A volunteering story by: Jeremy Tecktiel

I want to start off by saying this was not a normal volunteer experience. My synagogue was a part of a national program called Panim el Panim, or Face to Face, that culminated in a sophomore year trip to Washington D.C. to confront homelessness and hunger. I was, and still am, very close with my classmates and we were very excited for the trip to Washington so we could spend time goofing off in the nation’s capital. Now, almost 10 years later, I could ask any one of them what they remember the most and they would talk about their experiences with the homeless people and not goofing off or anything else we did. It was an incredibly powerful experience and I know that all of us still carry it with us today. I interviewed my best friend, Alex, who was also on the trip. We were taught about homelessness by professionals who spent their lives combating it, but the real experience was going out into the parks and on the streets and getting to know them. We each brought items of clothing to give the homeless people and the main goal was to learn their stories and give them the items. One of the days, we were actually seeing museums and not interacting with homeless people, but it was over 90 degrees and humid outside. A couple of us decided to buy a pack of water bottles and pass them out to homeless people to keep them hydrated.

The Inspiration

There were so many people that we met that made an impact on Alex. One of the ones that stood out most was actually a former NFL player. He was very funny and outgoing and drew a group of us in right away. He was one of the biggest people I have ever seen and spent a half hour joking with us before we started to ask real questions about why he wound up where he did. He told us that he had been in the NFL for a handful of years, we of course later googled him and confirmed it, and had lived a lifestyle that was a little too glamorous. He told us about all of the bad influences, and the lack of good influences. He had gotten hurt while playing and it ended his career. He turned to drugs and alcohol and his money didn’t last long. He said he had tried many times to turn his life around and get a job, but without having a home address to list or a place to take a shower, or proper clothes for an interview, his efforts had been mostly futile.

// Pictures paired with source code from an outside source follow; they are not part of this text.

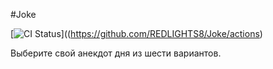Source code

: #Joke

[![CI Status](https://github.com/REDLIGHTS8/Joke/actions/workflows/master.yml/badge.svg)]((https://github.com/REDLIGHTS8/Joke/actions)

Выберите свой анекдот дня из шести вариантов.

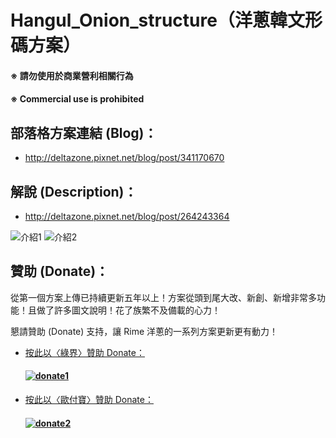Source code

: # Hangul_Onion_structure（洋蔥韓文形碼方案）

#### ※ 請勿使用於商業營利相關行為
#### ※ Commercial use is prohibited

## 部落格方案連結 (Blog)：
- http://deltazone.pixnet.net/blog/post/341170670

## 解說 (Description)：
- http://deltazone.pixnet.net/blog/post/264243364

![介紹1](https://github.com/oniondelta/Hangul_Rime_Files/blob/master/Hangul_Onion_Shape/hangul2020_en-1.jpg)
![介紹2](https://github.com/oniondelta/Hangul_Rime_Files/blob/master/Hangul_Onion_Shape/hangul2020_en-2.jpg)

## 贊助 (Donate)：

從第一個方案上傳已持續更新五年以上！方案從頭到尾大改、新創、新增非常多功能！且做了許多圖文說明！花了族繁不及備載的心力！

懇請贊助 (Donate) 支持，讓 Rime 洋蔥的一系列方案更新更有動力！

- [按此以〈綠界〉贊助 Donate：](https://p.ecpay.com.tw/D555162)

  #### [![donate1](https://payment.ecpay.com.tw/Upload/QRCode/202010/QRCode_170c287e-2db8-4b50-b87f-8d36500a3958.png)](https://p.ecpay.com.tw/D555162)

- [按此以〈歐付寶〉贊助 Donate：](https://qr.opay.tw/q1ql7)

  #### [![donate2](https://payment.opay.tw/Upload/Broadcaster/2294343/QRcode/QRCode_7AC0FA1CAD39F0B66CFD5513A2173D1A.png)](https://qr.opay.tw/q1ql7)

He told Alex that there is nothing he wants more than to go back and change the decisions he made or go back and warn himself of what his life would be like. He told Alex to make sure that he never gave into peer pressure and always thought about the long term implications of his decisions before he made them. Another person we met was very shy, so we offered to buy him some lunch in the hopes that we could gain his trust. He walked with us over to Subway to get lunch, but when he went to order, they wouldn’t serve him. It was an eye opening experience for all of us. The person behind the counter didn’t believe that we were willingly buying lunch for a homeless person and even though they came around and gave a half-hearted apology, we left and took our business elsewhere. When we left, he actually felt the need to apologize to us for embarrassing us. We had never felt what it feels like to be treated like that and Alex said it is something he will never forget.

The Aha! moment…

Alex said that he learned more about life on that trip than he has at any point before or since. He remembers one of the homeless people telling him that the worst part about being homeless wasn’t the hunger or the cold, it was the way people look at and treat you. You are viewed as an animal, and not a pet. People look at you as if you are garbage that doesn’t deserve to live. Many times, the circumstances surrounding someone being homeless aren’t avoidable. That person told Alex that it makes her day when someone looks her in the eye. Even if they have nothing to give, looking someone in the eye shows a level of respect that is worth more than food to many homeless people. He learned, as we all did, that homeless people are simply people who have made a bad decision or two and weren’t able to get the second chance that the rest of us are given.

To summarize it in three words…

  • respect, judgement, decisions

Why should you do this

Since that trip, Alex said he has always made a point of stopping and giving money to homeless people if he has it. He has made sure to inform people that the simplest gestures go the farthest. We made sure that our synagogue kept the program in tact when they were thinking about cutting it.